(Source texts of formatted documents)

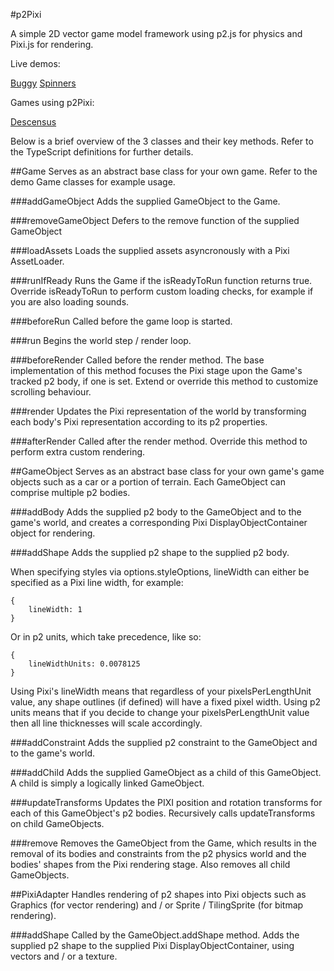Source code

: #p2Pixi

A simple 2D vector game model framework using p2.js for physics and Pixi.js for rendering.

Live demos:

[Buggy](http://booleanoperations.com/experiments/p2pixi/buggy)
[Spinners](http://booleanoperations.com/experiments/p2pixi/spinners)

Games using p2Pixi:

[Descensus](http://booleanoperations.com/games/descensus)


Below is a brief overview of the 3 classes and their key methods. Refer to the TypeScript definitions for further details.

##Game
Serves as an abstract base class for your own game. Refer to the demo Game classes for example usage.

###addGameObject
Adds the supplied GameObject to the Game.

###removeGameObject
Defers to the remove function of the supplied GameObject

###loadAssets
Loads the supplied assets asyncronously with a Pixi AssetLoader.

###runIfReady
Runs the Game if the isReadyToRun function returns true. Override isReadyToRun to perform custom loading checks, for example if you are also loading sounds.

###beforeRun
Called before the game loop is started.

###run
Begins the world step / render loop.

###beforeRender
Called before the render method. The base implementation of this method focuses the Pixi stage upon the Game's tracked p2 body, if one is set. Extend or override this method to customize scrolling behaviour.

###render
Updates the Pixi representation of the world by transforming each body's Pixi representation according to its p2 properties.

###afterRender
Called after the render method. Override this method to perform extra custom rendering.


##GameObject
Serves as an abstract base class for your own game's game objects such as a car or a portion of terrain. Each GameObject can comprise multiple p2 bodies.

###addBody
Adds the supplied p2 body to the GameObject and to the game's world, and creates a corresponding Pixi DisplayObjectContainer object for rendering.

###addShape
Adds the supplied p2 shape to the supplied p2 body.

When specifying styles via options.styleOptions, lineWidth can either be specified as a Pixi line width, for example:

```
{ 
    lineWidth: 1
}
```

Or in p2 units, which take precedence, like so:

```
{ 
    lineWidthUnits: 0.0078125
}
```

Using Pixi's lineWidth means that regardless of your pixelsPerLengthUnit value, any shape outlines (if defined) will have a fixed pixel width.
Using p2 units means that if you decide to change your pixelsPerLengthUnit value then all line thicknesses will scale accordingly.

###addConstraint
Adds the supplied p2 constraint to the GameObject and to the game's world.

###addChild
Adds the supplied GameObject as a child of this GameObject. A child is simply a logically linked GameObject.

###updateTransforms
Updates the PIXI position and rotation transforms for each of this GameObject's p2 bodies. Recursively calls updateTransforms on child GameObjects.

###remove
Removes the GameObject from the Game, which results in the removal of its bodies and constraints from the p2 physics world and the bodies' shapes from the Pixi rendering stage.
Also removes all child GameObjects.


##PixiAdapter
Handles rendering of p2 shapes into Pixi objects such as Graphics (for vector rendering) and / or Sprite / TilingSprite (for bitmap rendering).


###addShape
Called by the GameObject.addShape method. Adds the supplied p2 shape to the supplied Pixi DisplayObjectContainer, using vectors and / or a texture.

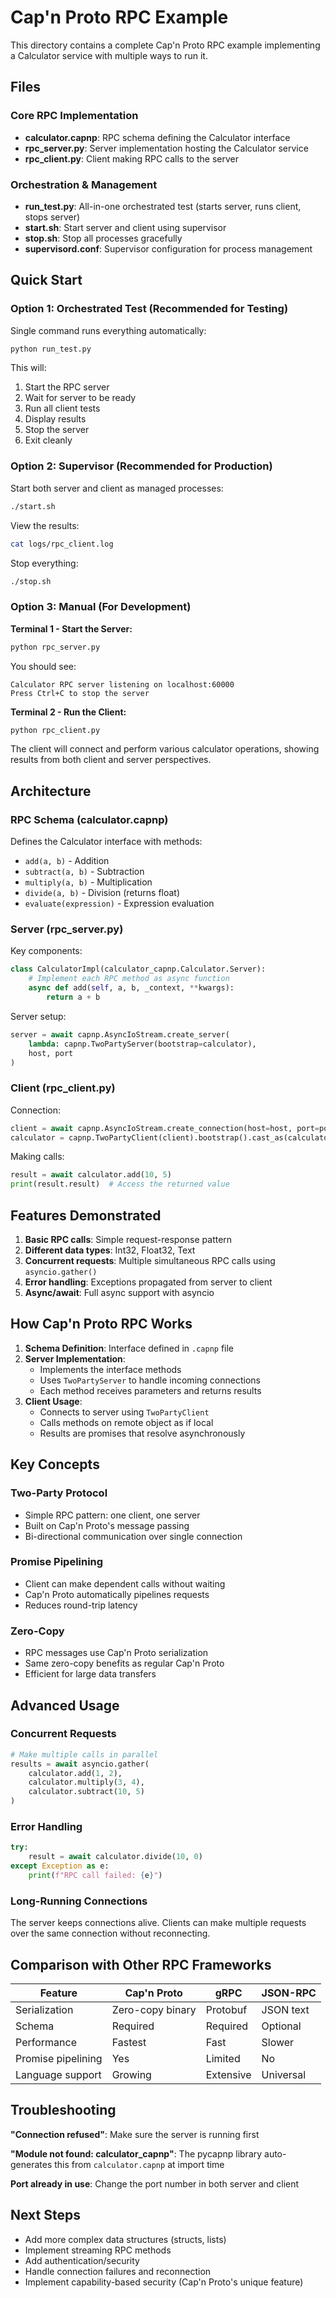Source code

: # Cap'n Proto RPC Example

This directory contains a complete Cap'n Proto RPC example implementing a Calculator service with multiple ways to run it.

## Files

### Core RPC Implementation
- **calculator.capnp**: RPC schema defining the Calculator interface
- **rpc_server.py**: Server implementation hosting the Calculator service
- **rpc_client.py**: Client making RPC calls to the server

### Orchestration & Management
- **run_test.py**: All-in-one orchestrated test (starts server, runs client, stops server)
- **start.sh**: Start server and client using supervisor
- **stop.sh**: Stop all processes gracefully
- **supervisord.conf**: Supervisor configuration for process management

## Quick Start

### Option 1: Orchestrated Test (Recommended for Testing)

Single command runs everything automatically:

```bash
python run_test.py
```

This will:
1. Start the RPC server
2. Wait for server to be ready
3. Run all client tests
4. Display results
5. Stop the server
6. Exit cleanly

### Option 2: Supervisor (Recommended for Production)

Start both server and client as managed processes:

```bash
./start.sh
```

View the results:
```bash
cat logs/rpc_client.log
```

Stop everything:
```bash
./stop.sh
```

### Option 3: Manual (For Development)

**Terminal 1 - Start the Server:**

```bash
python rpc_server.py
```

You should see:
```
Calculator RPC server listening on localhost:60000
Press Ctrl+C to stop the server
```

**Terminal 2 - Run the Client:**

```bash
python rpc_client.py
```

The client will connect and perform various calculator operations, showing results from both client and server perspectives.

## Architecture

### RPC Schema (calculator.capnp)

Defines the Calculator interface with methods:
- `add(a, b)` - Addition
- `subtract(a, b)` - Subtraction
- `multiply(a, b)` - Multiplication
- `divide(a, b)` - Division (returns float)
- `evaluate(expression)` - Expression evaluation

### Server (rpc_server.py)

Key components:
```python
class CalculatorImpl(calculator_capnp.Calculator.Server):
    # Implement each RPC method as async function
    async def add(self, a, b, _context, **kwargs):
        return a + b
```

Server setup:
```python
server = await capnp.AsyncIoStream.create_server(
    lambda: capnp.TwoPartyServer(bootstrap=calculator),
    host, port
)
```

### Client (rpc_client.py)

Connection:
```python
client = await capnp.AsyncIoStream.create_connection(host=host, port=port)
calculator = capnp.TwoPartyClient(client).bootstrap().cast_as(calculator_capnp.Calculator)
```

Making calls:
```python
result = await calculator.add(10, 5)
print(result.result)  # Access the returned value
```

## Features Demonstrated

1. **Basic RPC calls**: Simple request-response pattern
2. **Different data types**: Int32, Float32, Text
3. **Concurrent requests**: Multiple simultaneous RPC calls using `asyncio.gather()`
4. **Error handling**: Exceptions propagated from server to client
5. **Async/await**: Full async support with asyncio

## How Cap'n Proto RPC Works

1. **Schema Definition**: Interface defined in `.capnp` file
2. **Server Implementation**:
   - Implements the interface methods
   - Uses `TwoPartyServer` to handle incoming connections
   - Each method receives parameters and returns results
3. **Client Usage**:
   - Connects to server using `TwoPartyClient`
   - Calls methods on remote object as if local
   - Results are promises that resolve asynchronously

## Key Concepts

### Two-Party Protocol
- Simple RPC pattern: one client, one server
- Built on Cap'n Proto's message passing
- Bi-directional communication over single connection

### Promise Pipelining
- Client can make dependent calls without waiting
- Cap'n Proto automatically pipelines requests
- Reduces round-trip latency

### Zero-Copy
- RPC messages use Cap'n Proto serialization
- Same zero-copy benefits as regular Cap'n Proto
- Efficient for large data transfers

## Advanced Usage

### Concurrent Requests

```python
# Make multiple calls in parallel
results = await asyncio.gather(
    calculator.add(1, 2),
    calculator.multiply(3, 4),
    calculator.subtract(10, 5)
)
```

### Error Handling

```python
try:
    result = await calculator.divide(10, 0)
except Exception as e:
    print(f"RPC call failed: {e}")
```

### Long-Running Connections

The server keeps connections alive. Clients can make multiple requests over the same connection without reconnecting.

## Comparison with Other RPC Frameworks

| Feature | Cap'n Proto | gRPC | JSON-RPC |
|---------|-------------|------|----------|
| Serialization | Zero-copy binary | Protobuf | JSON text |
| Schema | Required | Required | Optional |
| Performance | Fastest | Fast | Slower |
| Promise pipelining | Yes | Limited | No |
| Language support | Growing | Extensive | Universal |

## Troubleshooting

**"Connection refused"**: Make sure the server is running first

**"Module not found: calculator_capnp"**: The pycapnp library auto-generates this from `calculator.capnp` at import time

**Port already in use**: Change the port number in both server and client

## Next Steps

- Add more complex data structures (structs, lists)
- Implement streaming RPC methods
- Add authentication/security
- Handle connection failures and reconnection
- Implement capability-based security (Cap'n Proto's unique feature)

- Exercise brief -
Determine how many of the lines above include the word "shapes", then give that number and nothing else.

- Written response -
2